Work instructions -> Exactly as they appear, copy the lines from the start of the entries below to the line containing "The first workspace", both ends included.

*** Data extracts Section Begins ***

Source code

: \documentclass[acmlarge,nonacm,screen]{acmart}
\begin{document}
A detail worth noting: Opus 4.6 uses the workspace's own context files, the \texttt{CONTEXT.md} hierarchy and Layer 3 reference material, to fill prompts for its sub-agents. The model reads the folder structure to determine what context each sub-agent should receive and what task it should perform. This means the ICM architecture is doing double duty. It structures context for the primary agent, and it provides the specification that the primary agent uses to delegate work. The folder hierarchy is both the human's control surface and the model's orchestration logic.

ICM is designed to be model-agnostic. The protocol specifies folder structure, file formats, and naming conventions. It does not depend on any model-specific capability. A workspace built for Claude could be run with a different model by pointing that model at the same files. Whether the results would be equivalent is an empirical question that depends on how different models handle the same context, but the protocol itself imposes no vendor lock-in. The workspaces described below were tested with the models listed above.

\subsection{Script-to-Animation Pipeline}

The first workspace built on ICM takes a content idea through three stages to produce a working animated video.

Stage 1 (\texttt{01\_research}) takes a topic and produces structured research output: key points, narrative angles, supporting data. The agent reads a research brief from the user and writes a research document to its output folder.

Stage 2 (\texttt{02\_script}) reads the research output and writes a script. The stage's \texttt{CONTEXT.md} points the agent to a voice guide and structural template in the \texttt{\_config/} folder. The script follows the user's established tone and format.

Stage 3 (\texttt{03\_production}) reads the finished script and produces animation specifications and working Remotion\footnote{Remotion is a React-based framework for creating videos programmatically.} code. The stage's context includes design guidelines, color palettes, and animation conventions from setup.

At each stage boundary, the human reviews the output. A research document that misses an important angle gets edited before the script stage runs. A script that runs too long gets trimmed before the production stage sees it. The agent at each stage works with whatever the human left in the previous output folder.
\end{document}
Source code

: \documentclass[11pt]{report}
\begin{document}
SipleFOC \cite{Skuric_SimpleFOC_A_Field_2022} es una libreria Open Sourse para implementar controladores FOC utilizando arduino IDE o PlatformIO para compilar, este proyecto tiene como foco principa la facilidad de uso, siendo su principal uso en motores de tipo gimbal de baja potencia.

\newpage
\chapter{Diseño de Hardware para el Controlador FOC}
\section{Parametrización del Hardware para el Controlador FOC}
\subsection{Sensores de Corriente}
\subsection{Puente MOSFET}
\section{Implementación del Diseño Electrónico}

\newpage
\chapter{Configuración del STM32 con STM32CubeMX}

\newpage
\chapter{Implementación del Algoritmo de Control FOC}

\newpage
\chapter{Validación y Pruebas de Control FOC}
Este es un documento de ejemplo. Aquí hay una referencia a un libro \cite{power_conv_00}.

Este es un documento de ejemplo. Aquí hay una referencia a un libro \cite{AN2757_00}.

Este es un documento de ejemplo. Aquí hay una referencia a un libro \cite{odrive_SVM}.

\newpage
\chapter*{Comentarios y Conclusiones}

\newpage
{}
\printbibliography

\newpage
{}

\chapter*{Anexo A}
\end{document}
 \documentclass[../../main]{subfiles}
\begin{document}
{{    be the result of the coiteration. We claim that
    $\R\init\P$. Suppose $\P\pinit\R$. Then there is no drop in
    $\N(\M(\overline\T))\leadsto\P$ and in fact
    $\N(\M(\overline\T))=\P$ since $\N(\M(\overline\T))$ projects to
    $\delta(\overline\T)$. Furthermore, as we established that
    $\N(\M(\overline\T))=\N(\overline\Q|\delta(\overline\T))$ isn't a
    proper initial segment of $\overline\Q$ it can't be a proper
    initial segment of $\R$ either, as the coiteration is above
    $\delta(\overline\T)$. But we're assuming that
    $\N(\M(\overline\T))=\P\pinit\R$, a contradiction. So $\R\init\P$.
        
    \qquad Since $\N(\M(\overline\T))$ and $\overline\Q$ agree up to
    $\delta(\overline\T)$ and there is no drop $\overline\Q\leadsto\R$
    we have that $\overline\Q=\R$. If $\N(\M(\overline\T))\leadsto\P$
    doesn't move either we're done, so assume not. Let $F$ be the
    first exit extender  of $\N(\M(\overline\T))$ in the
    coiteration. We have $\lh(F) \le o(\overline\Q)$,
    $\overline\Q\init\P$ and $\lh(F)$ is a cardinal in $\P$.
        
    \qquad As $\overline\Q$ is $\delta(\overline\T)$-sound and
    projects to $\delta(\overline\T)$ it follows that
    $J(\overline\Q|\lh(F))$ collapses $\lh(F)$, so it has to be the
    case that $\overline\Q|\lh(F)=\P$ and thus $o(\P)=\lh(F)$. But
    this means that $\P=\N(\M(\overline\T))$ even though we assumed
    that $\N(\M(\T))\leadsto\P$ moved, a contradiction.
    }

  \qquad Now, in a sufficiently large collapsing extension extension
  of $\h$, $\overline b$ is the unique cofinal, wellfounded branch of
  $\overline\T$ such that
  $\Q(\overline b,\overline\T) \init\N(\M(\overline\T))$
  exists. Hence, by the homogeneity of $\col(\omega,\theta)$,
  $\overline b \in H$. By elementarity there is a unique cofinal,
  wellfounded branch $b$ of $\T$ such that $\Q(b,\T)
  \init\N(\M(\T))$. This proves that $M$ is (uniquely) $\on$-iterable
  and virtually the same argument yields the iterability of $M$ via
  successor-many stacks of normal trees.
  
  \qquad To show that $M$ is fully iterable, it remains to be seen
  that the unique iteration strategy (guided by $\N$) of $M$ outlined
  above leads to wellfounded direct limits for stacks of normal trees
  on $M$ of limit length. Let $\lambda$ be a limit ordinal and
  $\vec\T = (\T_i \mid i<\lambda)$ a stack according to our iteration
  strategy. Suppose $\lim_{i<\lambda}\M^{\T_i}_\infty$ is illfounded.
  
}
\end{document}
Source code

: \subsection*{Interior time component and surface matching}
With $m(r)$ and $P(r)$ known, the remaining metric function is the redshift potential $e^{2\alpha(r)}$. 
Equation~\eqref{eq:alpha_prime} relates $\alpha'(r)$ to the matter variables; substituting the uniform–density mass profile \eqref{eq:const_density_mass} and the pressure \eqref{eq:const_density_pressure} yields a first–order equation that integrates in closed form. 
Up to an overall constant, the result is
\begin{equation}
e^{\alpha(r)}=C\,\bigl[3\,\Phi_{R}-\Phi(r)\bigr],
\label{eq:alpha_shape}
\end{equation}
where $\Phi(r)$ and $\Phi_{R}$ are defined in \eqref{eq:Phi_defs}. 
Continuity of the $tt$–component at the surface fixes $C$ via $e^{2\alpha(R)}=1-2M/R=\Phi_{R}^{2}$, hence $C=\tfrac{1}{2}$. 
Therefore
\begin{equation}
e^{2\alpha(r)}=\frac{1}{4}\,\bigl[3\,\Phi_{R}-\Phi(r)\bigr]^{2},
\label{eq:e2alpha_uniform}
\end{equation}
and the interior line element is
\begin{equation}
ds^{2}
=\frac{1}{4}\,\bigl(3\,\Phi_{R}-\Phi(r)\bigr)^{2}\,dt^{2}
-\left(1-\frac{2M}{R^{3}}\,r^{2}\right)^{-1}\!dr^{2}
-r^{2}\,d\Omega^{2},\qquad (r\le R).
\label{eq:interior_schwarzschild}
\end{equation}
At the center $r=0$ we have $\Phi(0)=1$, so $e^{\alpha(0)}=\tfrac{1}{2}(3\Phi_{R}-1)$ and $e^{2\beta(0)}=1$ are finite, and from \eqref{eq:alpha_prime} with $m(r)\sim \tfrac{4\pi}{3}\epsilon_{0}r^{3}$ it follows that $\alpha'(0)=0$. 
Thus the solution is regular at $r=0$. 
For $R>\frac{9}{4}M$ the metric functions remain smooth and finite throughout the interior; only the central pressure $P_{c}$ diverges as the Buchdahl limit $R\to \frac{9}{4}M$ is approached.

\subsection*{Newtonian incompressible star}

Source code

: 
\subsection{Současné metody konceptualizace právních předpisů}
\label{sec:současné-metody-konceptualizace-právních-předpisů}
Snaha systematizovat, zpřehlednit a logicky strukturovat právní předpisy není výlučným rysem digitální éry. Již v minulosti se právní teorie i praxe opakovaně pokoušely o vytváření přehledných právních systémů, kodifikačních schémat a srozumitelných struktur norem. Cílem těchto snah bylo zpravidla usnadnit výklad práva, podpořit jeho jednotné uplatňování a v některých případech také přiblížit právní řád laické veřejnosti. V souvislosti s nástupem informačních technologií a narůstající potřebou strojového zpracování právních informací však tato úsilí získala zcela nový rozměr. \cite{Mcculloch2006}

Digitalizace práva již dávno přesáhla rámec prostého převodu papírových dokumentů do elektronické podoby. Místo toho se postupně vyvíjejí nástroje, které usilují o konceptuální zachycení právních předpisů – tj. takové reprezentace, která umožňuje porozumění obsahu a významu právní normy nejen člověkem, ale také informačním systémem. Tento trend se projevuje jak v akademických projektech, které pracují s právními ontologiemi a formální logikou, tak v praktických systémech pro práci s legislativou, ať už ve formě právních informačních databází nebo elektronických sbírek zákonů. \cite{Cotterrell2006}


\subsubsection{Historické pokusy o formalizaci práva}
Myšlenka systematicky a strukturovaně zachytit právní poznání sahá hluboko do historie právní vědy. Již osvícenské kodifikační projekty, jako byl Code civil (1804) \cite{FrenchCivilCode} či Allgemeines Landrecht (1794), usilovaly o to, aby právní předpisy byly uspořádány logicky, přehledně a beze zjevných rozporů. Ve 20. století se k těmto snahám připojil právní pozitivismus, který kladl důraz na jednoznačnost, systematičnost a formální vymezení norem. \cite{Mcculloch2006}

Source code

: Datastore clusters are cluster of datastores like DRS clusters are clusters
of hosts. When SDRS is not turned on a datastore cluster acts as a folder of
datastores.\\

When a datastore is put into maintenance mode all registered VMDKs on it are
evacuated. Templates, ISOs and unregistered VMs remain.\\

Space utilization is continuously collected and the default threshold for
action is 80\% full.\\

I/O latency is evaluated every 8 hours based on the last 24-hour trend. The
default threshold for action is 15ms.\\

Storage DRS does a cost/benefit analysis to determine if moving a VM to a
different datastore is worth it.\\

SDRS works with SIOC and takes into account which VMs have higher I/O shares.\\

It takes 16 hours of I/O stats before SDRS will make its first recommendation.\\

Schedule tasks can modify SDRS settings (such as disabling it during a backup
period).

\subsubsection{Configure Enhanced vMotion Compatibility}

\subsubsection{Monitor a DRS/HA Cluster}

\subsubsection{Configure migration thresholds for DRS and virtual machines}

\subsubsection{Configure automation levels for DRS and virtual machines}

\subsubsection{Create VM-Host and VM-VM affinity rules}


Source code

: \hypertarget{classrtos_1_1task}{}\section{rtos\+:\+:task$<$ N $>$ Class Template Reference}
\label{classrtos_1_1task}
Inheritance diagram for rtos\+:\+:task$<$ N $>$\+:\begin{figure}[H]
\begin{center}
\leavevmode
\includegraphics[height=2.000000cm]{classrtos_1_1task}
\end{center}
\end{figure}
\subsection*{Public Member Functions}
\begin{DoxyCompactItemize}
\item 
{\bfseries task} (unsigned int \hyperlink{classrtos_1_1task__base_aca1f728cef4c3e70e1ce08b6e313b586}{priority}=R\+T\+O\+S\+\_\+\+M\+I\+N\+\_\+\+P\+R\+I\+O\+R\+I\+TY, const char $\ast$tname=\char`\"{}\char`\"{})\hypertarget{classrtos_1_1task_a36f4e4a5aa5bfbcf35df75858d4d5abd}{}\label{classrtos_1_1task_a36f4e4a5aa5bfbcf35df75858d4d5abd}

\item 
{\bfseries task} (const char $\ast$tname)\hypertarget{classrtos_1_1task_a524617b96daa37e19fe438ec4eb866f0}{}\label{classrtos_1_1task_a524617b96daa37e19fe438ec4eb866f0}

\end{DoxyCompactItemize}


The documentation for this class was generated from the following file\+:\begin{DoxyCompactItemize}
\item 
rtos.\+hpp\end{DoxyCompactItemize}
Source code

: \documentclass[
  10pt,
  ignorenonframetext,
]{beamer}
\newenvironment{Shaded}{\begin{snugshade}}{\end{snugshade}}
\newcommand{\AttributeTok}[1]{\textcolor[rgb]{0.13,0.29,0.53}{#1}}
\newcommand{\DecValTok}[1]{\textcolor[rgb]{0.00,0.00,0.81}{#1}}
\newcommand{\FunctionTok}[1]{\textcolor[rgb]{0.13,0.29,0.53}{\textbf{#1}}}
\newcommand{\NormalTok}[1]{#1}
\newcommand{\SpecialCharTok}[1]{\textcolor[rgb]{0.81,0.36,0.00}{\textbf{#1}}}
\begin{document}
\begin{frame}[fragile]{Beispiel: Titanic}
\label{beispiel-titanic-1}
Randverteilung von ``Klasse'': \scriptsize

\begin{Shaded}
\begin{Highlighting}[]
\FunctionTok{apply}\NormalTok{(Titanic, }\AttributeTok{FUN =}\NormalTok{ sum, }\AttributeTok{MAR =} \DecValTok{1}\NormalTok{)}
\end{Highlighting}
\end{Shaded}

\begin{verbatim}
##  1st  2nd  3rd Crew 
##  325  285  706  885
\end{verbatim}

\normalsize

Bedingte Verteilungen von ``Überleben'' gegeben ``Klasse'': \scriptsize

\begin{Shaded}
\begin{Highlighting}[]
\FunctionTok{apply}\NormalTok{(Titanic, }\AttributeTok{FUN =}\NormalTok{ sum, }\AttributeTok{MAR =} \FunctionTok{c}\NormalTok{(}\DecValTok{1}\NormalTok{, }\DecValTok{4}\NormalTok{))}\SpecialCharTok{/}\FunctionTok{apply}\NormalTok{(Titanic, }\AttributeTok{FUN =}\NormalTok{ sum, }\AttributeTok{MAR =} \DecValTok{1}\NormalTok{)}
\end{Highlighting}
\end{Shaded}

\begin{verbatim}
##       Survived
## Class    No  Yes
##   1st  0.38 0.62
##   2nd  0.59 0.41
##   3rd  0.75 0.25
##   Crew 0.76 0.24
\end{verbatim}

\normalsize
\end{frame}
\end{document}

*** Data extracts Section Ends ***

Completed exercise ->
Source code

: \documentclass[acmlarge,nonacm,screen]{acmart}
\begin{document}
A detail worth noting: Opus 4.6 uses the workspace's own context files, the \texttt{CONTEXT.md} hierarchy and Layer 3 reference material, to fill prompts for its sub-agents. The model reads the folder structure to determine what context each sub-agent should receive and what task it should perform. This means the ICM architecture is doing double duty. It structures context for the primary agent, and it provides the specification that the primary agent uses to delegate work. The folder hierarchy is both the human's control surface and the model's orchestration logic.

ICM is designed to be model-agnostic. The protocol specifies folder structure, file formats, and naming conventions. It does not depend on any model-specific capability. A workspace built for Claude could be run with a different model by pointing that model at the same files. Whether the results would be equivalent is an empirical question that depends on how different models handle the same context, but the protocol itself imposes no vendor lock-in. The workspaces described below were tested with the models listed above.

\subsection{Script-to-Animation Pipeline}

The first workspace built on ICM takes a content idea through three stages to produce a working animated video.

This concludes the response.